Items from a data source:
::::
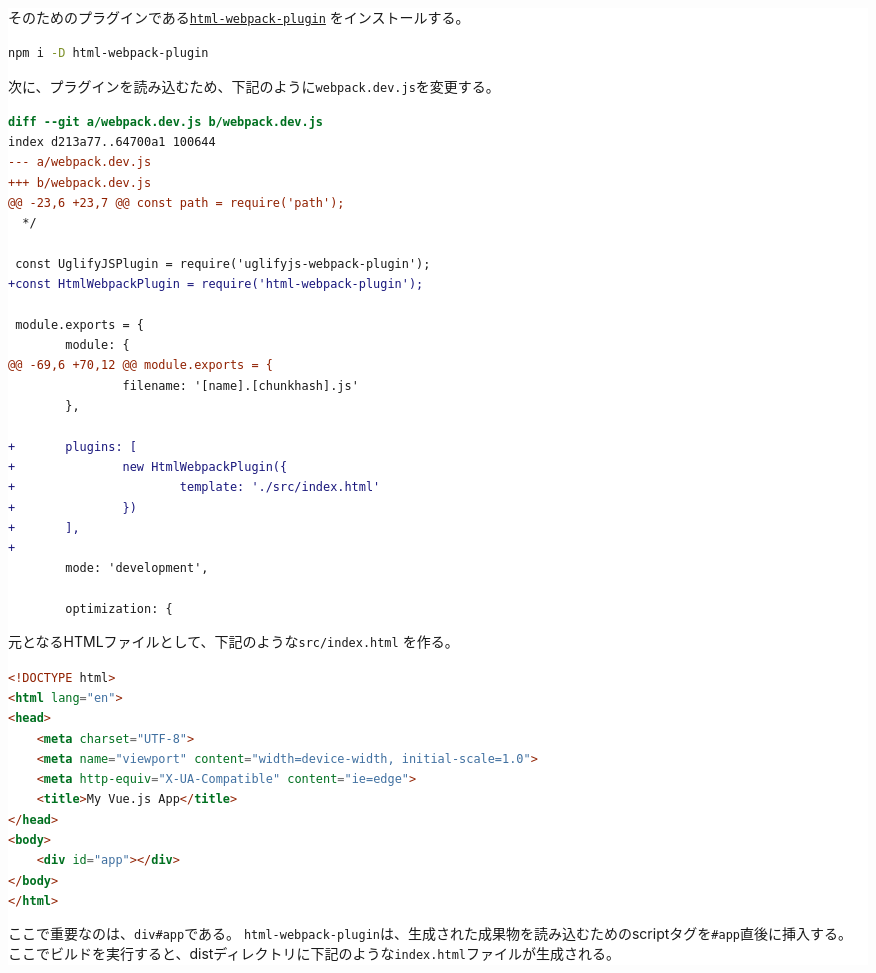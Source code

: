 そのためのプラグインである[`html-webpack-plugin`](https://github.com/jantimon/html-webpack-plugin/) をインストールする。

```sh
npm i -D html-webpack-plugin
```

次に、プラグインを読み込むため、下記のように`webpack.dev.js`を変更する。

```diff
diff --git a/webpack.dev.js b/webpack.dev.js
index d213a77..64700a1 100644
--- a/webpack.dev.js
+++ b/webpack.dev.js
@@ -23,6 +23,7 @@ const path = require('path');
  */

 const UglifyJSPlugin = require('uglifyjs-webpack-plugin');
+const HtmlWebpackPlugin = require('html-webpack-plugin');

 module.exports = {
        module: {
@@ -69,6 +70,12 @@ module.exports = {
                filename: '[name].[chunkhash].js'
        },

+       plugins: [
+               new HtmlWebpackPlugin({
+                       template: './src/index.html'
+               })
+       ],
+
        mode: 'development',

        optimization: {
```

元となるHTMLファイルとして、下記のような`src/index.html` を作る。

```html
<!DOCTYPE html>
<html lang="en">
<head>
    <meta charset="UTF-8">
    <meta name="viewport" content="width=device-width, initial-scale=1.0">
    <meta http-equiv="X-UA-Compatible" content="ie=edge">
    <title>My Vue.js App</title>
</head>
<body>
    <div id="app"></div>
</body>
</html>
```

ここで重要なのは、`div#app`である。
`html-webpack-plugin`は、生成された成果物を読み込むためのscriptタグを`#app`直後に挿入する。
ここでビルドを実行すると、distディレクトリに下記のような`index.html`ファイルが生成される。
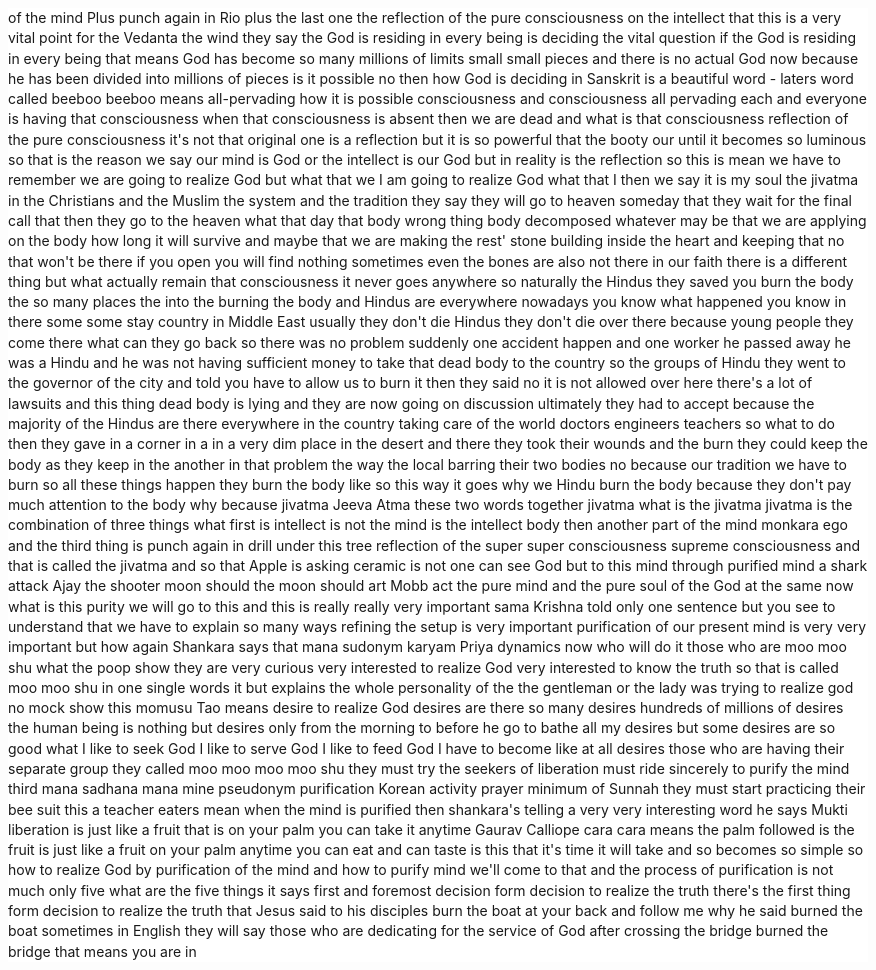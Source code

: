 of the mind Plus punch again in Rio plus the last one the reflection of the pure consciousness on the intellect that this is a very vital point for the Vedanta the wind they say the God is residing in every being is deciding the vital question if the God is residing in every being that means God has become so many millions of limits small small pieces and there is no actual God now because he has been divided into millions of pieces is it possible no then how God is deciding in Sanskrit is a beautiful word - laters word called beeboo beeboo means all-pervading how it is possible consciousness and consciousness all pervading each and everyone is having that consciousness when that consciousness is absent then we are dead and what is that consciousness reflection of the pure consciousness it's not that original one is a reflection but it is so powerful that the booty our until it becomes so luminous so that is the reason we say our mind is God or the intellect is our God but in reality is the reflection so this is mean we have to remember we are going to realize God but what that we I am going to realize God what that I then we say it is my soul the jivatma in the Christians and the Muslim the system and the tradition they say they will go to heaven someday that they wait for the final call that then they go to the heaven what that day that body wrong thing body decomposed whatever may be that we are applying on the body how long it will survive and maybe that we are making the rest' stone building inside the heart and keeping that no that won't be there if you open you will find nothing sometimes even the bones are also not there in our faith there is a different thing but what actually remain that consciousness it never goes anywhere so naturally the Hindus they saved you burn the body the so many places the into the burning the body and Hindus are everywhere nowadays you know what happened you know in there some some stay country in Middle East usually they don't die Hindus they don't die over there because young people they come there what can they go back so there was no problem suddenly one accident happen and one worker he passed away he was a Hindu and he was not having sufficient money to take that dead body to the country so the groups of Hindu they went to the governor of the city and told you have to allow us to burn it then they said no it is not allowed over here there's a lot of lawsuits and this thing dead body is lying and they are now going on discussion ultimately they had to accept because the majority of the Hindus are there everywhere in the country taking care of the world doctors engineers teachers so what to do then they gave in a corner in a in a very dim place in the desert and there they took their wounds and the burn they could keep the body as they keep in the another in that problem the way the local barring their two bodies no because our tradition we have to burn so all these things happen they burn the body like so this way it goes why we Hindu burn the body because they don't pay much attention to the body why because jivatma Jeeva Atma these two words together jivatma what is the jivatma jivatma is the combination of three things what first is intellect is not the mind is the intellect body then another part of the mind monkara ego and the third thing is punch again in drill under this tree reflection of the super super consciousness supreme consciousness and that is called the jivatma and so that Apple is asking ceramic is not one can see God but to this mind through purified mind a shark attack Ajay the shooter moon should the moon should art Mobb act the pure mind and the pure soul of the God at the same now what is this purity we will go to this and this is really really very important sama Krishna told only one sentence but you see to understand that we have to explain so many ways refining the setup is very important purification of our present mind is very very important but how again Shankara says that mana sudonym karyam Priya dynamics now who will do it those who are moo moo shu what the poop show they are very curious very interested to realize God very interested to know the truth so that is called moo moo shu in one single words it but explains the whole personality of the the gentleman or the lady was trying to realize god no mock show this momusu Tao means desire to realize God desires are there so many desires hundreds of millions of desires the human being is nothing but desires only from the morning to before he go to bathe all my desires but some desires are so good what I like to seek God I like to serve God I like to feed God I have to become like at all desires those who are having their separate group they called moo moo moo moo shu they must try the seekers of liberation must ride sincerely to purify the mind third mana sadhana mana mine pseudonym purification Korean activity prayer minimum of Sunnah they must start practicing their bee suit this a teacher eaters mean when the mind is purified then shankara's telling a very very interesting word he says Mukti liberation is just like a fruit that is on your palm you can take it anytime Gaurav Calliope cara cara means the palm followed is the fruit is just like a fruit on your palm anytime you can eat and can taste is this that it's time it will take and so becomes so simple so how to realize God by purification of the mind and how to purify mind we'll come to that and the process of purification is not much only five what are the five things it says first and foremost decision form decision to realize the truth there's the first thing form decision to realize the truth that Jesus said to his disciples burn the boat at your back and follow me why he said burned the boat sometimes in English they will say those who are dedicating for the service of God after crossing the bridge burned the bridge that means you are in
::::
**What is needed:** The answer must be every line of the records above that holds the word "exports".

**Exercise answer:**
 module.exports = {
@@ -69,6 +70,12 @@ module.exports = {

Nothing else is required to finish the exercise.